Ihre Augen weiteten sich vor Erstaunen. Es war das traurige Mädchen aus dem Laden.
»Hallo.«
»Hallo.«
»Kommen Sie rein. Soll ich Ihnen die Jacke abnehmen?« Sie führte sie ins Wohnzimmer. »Ich bin Aoife.«
»Emily.« Ein angedeutetes Lächeln trat auf ihre Züge.
»Kaffee?«
»Ja. Bitte.«
»Mummy.«
O verdammt. Liam war noch wach. Und nicht nur das – er stand am oberen Treppenabsatz.
»Geh wieder ins Bett.«
»Wer ist da?«
»Nur jemand, der Mummy besuchen möchte.«
»Wer?«
»Niemand, den du kennst. Leg dich wieder schlafen.«
»Aber ich habe noch gar nicht geschlafen.«
»Dann tu es eben jetzt.«
»Ich hab Hunger.«
In ihrer Verzweiflung schloss sie die Wohnzimmertür. Immer dieselbe Masche. Uri goss gerade Milch in Emilys Tasse. Die beiden sahen sie erwartungsvoll an. Sie lächelte knapp und sah auf die Uhr. Viertel vor neun. »Ich denke, wir sollten anfangen.« Sie setzte sich in einen Sessel. »Notfalls erkläre ich eben alles noch einmal, falls noch jemand kommt.«
Aber es kam niemand mehr. Abgesehen von Liam, den Aoife die Treppe herunterkommen hörte. Sekunden später ging die Tür auf, und da stand er, in der vollen Pracht seines Spiderman-Schlafanzugs. Sein Selbstvertrauen verflog schlagartig beim Anblick der beiden Fremden. Er rannte zu seiner Mutter, kletterte ihr auf den Schoß, schlang die Beinchen um sie und vergrub das Gesicht in der weichen, warmen Kuhle zwischen ihrer Schulter und ihrem Hals. Statt der Verärgerung, die sie erwartet hatte, spürte Aoife, wie die Anspannung von ihr abfiel.
»Also. Wir haben die Chance, einen Garten auf Vordermann zu bringen.«
»Tatsächlich?« Uri beugte sich gespannt vor.

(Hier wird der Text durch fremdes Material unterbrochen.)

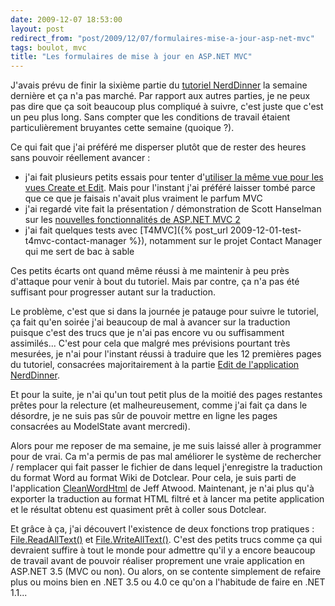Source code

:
 ```yaml
---
date: 2009-12-07 18:53:00
layout: post
redirect_from: "post/2009/12/07/formulaires-mise-a-jour-asp-net-mvc"
tags: boulot, mvc
title: "Les formulaires de mise à jour en ASP.NET MVC"
---
```


J'avais prévu de finir la sixième partie du [tutoriel NerdDinner](http://tinyurl.com/NerdDinnerFR) la
semaine dernière et ça n'a pas marché. Par rapport aux autres parties, je ne
peux pas dire que ça soit beaucoup plus compliqué à suivre, c'est juste que
c'est un peu plus long. Sans compter que les conditions de travail étaient
particulièrement bruyantes cette semaine (quoique ?).

Ce qui fait que j'ai préféré me disperser plutôt que de rester des heures
sans pouvoir réellement avancer :

* j'ai fait plusieurs petits essais pour tenter d'[utiliser la même
vue pour les vues Create et Edit](http://stackoverflow.com/questions/399914/asp-net-mvc-using-the-same-form-to-both-create-and-edit "ASP.NET MVC - using the same form to both create and edit"). Mais pour l'instant j'ai préféré laisser
tombé parce que ce que je faisais n'avait plus vraiment le parfum MVC
* j'ai regardé vite fait la présentation / démonstration de Scott Hanselman
sur les [nouvelles fonctionnalités de ASP.NET MVC 2](http://www.hanselman.com/blog/PDC09ASPNETMVC2NinjasStillOnFireBlackBeltTips.aspx)
* j'ai fait quelques tests avec [T4MVC]({% post_url 2009-12-01-test-t4mvc-contact-manager %}), notamment sur le projet Contact Manager qui me sert de
bac à sable

Ces petits écarts ont quand même réussi à me maintenir à peu près d'attaque
pour venir à bout du tutoriel. Mais par contre, ça n'a pas été suffisant pour
progresser autant sur la traduction.

Le problème, c'est que si dans la journée je patauge pour suivre le
tutoriel, ça fait qu'en soirée j'ai beaucoup de mal à avancer sur la traduction
puisque c'est des trucs que je n'ai pas encore vu ou suffisamment assimilés...
C'est pour cela que malgré mes prévisions pourtant très mesurées, je n'ai pour
l'instant réussi à traduire que les 12 premières pages du tutoriel, consacrées
majoritairement à la partie [Edit
de l'application NerdDinner](/nerddinner/formulaires-crud/).

Et pour la suite, je n'ai qu'un tout petit plus de la moitié des pages
restantes prêtes pour la relecture (et malheureusement, comme j'ai fait ça dans
le désordre, je ne suis pas sûr de pouvoir mettre en ligne les pages consacrées
au ModelState avant mercredi).

Alors pour me reposer de ma semaine, je me suis laissé aller à programmer
pour de vrai. Ca m'a permis de pas mal améliorer le système de rechercher /
remplacer qui fait passer le fichier de dans lequel j'enregistre la traduction
du format Word au format Wiki de Dotclear. Pour cela, je suis parti de
l'application [CleanWordHtml](http://www.codinghorror.com/blog/archives/000485.html) de
Jeff Atwood. Maintenant, je n'ai plus qu'à exporter la traduction au format
HTML filtré et à lancer ma petite application et le résultat obtenu est
quasiment prêt à coller sous Dotclear.

Et grâce à ça, j'ai découvert l'existence de deux fonctions trop
pratiques : [File.ReadAllText()](http://msdn.microsoft.com/en-us/library/system.io.file.readalltext.aspx) et [File.WriteAllText()](http://msdn.microsoft.com/en-us/library/system.io.file.writealltext.aspx). C'est des petits trucs comme ça qui
devraient suffire à tout le monde pour admettre qu'il y a encore beaucoup de
travail avant de pouvoir réaliser proprement une vraie application en ASP.NET
3.5 (MVC ou non). Ou alors, on se contente simplement de refaire plus ou moins
bien en .NET 3.5 ou 4.0 ce qu'on a l'habitude de faire en .NET 1.1...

»Ja. Die Besitzerin ist so freundlich, uns alles machen zu lassen, was wir wollen.«
»Wo ist dieser Garten denn?«
»Ganz in der Nähe. Nur etwa fünf Minuten zu Fuß.«
»Haben Sie schon einen Plan gezeichnet?«
»Äh. Nein. Noch nicht. Ich wollte zuerst sehen, ob ich überhaupt Interesse wecken kann.«
»Haben Sie Fotos?«
»Nein.«
»Wie groß ist er denn?«
»Etwa viertausend Quadratmeter.«
»Viertausend Quadratmeter in diesem Teil der Stadt! Ein Wunder, dass noch keiner einen Apartmentkomplex hingestellt hat.«
»Stimmt. Die Besitzerin hat überlegt, ihn an einen Grundstücksmakler zu verkaufen, aber offenbar hat sie ihre Meinung geändert.«
»Was schwebt Ihnen vor?« Wieder ergriff Uri das Wort, wohingegen Emily noch gar nichts gesagt hatte.
»Ich sehe das Ganze als Gemeinschaftsprojekt. Jeder, der Interesse hat, kann kommen und helfen. Wir versuchen, den Garten in seinem alten Glanz wiederaufleben zu lassen. Blumen, Gemüse, Kräuter, Obstbäume.«
»Wir könnten Feigen anbauen – ja sogar Weinreben.« Uri lächelte breit.
»Und vielleicht ein Gewächshaus bauen.«
Er wählte seine Worte mit Bedacht. »Na ja, wie Sie ja selbst wissen, ist die Temperatur in einem umfriedeten Garten immer ein wenig höher als in einem offenen, deshalb sollte es möglich sein, an den Mauern Obst anzubauen, wo sich die Hitze speichert.«
Aoife nickte und blickte auf den Teppich vor ihr, während sie spürte, dass ihr die Röte ins Gesicht stieg.
Wie Sie ja selbst wissen.
Einen kurzen Moment lang begegnete sie Uris Blick. Am liebsten hätte sie sich geohrfeigt, weil sie nicht im Vorfeld recherchiert hatte. Und das passierte ausgerechnet ihr!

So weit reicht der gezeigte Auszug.